Bildungspolitik kennt keine Parteien mehr

In der Bildungspolitik sind die Unterschiede zwischen Bremer SPD und niedersächsischer CDU nicht groß, das ist das Fazit eines Kultusminister-Besuches in Bremen. Und beim Problem der Haupt- und Realschule steht Bremens CDU an der Seite der SPD

Aus Bremen Klaus Wolschner

Die Bremer CDU hat in den letzten Jahren ihren Koalitionspartnern von der SPD Zentimeter für Zentimeter eine Kurskorrektur in der Bildungspolitik abgerungen. Am Dienstag hatte sie Niedersachsens Bildungsminister Bernd Busemann eingeladen. Die Regie war klar: Die Bremer Christdemokraten wollten vorzeigen, wie unverwässerte christdemokratische Bildungspolitik aussehen könnte. Was Busemann vorzutragen hatte, unterscheidet sich aber kaum von dem, was man in Bremen inzwischen aus dem Munde des sozialdemokratischen Bildungssenators Willi Lemke erwartet. In den Kitas soll der bildungspolitische Auftrag ernster genommen werden als bisher, Grundschulen sollen durch Zensuren den Kindern deutlich machen, dass es um Lernleistungen geht. Am Ende der Grundschule trennen sich die Wege nach Begabung, die Orientierungsstufe ist ab Herbst 2004 abgeschafft. Für Gymnasiasten wird die Regelschulzeit um ein Jahr verkürzt, das Abi kommt nach zwölf Jahren.

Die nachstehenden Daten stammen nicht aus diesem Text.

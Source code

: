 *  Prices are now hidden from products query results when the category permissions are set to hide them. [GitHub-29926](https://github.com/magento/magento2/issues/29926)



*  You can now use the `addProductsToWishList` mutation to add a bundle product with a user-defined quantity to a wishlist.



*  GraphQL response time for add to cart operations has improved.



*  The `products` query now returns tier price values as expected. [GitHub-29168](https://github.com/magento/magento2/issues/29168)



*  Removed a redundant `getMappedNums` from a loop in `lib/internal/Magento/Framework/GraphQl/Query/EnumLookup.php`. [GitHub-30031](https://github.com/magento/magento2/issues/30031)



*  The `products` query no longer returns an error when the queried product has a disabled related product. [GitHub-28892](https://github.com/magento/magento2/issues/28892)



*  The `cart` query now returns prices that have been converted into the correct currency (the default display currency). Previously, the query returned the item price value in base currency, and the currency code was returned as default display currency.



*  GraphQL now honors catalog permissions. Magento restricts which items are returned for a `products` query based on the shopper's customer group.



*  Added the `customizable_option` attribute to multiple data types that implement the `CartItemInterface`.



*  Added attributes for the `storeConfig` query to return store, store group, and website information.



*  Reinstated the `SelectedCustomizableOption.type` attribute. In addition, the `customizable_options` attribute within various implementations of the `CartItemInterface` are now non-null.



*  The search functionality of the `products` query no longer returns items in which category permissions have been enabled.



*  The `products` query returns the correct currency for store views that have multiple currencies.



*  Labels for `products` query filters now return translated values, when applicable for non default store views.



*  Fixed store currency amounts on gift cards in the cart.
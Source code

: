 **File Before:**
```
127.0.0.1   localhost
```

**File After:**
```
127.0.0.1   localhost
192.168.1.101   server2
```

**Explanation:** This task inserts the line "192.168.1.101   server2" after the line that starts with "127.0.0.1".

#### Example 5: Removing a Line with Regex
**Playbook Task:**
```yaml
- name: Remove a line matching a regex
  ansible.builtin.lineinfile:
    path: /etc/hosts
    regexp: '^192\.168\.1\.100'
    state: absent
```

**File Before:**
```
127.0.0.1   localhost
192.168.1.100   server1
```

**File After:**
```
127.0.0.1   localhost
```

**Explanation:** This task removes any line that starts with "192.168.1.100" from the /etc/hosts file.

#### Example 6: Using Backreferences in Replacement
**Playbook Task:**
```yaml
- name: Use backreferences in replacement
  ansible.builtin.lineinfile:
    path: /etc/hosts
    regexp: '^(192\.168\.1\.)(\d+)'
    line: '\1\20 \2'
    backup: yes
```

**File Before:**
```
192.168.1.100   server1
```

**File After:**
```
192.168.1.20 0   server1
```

Aber an einigen Punkten ist Niedersachsen doch weiter. Zum Beispiel ist – wie im rotgrün regierten Kiel – der Bereich Kindergarten dem Bildungsressort zugeordnet worden. Die Schulaufsicht sei „ein bisschen weggeschlafen“, formuliert Busemann. Niedersachsen hat beschlossen, nach dem holländischen Modell eine externe Schul-Inspektion einzuführen. In Holland stehen die Berichte über die Qualität der Schulen im Internet.

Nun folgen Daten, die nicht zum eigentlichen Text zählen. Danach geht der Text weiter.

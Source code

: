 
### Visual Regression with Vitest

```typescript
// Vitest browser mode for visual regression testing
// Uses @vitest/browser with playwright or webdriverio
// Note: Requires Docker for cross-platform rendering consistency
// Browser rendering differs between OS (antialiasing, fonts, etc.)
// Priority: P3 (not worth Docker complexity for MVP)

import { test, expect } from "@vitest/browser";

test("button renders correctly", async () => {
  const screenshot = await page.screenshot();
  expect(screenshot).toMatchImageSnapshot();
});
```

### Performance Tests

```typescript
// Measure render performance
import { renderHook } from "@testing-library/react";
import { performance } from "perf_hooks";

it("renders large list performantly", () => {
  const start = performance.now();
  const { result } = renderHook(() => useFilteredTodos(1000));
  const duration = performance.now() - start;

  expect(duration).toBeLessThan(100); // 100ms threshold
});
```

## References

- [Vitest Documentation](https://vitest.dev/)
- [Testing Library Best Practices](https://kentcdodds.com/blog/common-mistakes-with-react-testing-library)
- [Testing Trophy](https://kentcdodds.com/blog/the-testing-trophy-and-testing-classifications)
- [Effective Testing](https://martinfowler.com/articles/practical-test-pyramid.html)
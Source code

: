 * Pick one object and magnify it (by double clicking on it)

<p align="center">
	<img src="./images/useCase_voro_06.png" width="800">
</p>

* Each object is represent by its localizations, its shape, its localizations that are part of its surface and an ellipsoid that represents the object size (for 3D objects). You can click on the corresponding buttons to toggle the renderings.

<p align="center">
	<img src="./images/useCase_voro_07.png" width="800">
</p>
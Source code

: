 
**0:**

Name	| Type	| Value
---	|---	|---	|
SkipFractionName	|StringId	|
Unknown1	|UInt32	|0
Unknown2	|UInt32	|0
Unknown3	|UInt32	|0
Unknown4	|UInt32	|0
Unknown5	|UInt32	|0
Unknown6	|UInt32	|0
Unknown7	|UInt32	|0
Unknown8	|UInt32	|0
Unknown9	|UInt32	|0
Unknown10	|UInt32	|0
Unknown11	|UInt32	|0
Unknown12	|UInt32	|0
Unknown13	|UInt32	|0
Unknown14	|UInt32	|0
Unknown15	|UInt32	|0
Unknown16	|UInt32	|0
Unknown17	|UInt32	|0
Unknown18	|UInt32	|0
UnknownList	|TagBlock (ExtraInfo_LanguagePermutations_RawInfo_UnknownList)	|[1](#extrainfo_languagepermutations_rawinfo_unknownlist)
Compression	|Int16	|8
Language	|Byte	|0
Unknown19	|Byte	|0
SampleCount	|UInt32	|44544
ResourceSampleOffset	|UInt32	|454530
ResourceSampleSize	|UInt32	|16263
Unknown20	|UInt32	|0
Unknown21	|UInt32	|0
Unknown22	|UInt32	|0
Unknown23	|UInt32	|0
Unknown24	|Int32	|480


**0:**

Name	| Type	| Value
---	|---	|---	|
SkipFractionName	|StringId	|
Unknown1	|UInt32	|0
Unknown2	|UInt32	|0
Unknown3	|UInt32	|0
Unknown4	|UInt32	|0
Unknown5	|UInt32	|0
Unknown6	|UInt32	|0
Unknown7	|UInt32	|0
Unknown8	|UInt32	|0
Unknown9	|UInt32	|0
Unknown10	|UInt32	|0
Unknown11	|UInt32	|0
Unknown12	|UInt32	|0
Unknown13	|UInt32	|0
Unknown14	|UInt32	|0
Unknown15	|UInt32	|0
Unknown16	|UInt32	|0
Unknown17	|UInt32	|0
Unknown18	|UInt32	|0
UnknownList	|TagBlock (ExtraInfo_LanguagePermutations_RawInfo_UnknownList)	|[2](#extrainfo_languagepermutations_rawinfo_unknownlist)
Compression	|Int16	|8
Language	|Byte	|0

Niedersachsen hat – anders als Bremen – an den getrennten Haupt- und Realschulen festgehalten. Busemann hält wenig von der Integration zu einer Sekundarschule, formuliert das aber zurückhaltend, denn Bremens CDU-Bildungspolitiker Claas Rohmeyer ist in dieser Frage eher auf der Bremer SPD-Linie: Die Sekundarschulen solle man nicht „kaputtreden“, sagt er, die Integration mit den Realschulklassen sei ein Fortschritt zum Wohle der Hauptschüler.

Wilfried Stölting, engagierter Lehrer aus Bremerhaven, widersprach da energisch auf der CDU-Veranstaltung. Nach gründlichen Untersuchungen auch des Max-Planck-Instituts für Bildungsforschung funktioniert die Förderung unterschiedlicher Begabungen in einer Klasse („Binnendifferenzierung“) nicht, sagt er, weil die Lehrer überfordert sind. Auch den weniger Begabten sei dadurch nicht geholfen: Wie im Sport müsse auch in der Schule jeder die Chance haben, in seiner Liga einmal der Beste zu sein. Wer immer der Schlechteste ist, verliert die Motivation.

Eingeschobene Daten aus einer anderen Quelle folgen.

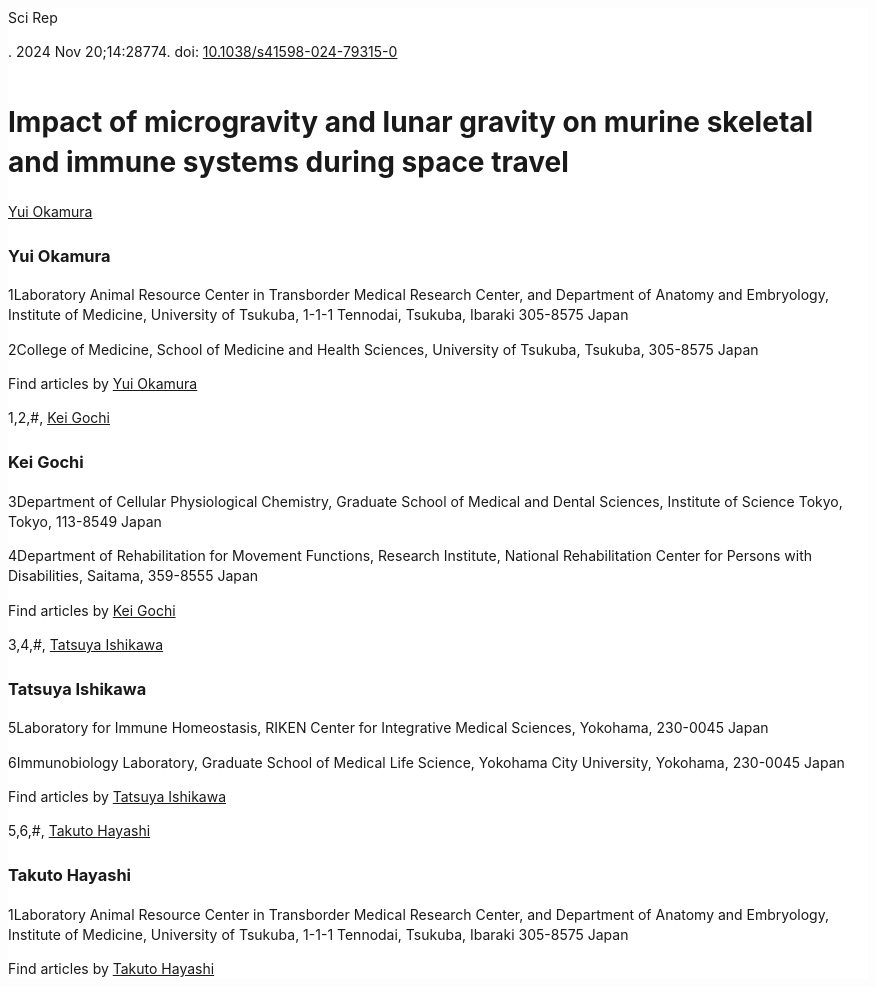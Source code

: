 Sci Rep

. 2024 Nov 20;14:28774. doi: [10.1038/s41598-024-79315-0](https://doi.org/10.1038/s41598-024-79315-0)

# Impact of microgravity and lunar gravity on murine skeletal and immune systems during space travel

[Yui Okamura](https://pubmed.ncbi.nlm.nih.gov/?term=%22Okamura%20Y%22%5BAuthor%5D)

### Yui Okamura

1Laboratory Animal Resource Center in Transborder Medical Research Center, and Department of Anatomy and Embryology, Institute of Medicine, University of Tsukuba, 1-1-1 Tennodai, Tsukuba, Ibaraki 305-8575 Japan

2College of Medicine, School of Medicine and Health Sciences, University of Tsukuba, Tsukuba, 305-8575 Japan

Find articles by [Yui Okamura](https://pubmed.ncbi.nlm.nih.gov/?term=%22Okamura%20Y%22%5BAuthor%5D)

1,2,#, [Kei Gochi](https://pubmed.ncbi.nlm.nih.gov/?term=%22Gochi%20K%22%5BAuthor%5D)

### Kei Gochi

3Department of Cellular Physiological Chemistry, Graduate School of Medical and Dental Sciences, Institute of Science Tokyo, Tokyo, 113-8549 Japan

4Department of Rehabilitation for Movement Functions, Research Institute, National Rehabilitation Center for Persons with Disabilities, Saitama, 359-8555 Japan

Find articles by [Kei Gochi](https://pubmed.ncbi.nlm.nih.gov/?term=%22Gochi%20K%22%5BAuthor%5D)

3,4,#, [Tatsuya Ishikawa](https://pubmed.ncbi.nlm.nih.gov/?term=%22Ishikawa%20T%22%5BAuthor%5D)

### Tatsuya Ishikawa

5Laboratory for Immune Homeostasis, RIKEN Center for Integrative Medical Sciences, Yokohama, 230-0045 Japan

6Immunobiology Laboratory, Graduate School of Medical Life Science, Yokohama City University, Yokohama, 230-0045 Japan

Find articles by [Tatsuya Ishikawa](https://pubmed.ncbi.nlm.nih.gov/?term=%22Ishikawa%20T%22%5BAuthor%5D)

5,6,#, [Takuto Hayashi](https://pubmed.ncbi.nlm.nih.gov/?term=%22Hayashi%20T%22%5BAuthor%5D)

### Takuto Hayashi

1Laboratory Animal Resource Center in Transborder Medical Research Center, and Department of Anatomy and Embryology, Institute of Medicine, University of Tsukuba, 1-1-1 Tennodai, Tsukuba, Ibaraki 305-8575 Japan

Find articles by [Takuto Hayashi](https://pubmed.ncbi.nlm.nih.gov/?term=%22Hayashi%20T%22%5BAuthor%5D)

Vollkommen falsch ist nach Ansicht von Stölting daher auch der Ansatz, das Lerntempo in den Gymnasialklassen 5 und 6 zu bremsen, damit für gute Realschüler die Chance zum Quereinstieg bleibt. Wer das Abitur nach zwölf Jahren will, muss in der 5. Klasse ein „begabungsgerechtes Leistungsmilieu“ herstellen, sagt Stölting: Warum wird für gute Realschüler nicht die Möglichkeit eröffnet, in besonderen „Spätlese-Klassen“ das Abitur nach 13 Jahren zu machen?

Mit den Folgen der freien Elternwahl zur 5. Klasse hat Niedersachsen dieselben Probleme. Bremen hat gerade beschlossen, dass mindestens 50 Prozent der Kinder in Gymnasial-Klassen eine Gy-Empfehlung ihrer Grundschulen haben sollten. Das wird von der CDU nicht als Witz betrachtet, sondern als Fortschritt.

Der Blick nach Schleswig-Holstein würde da mehr helfen: Mit Eltern, die ihre Kinder an einer anderen Schulart als der empfohlenen anmelden wollen, wird da ein „verpflichtendes Beratungsgespräch“ vorgeschrieben. Und für alle Kinder mit besonderen Begabungen oder mit Lernproblemen müssen in der Schule „Lernpläne“ geführt werden.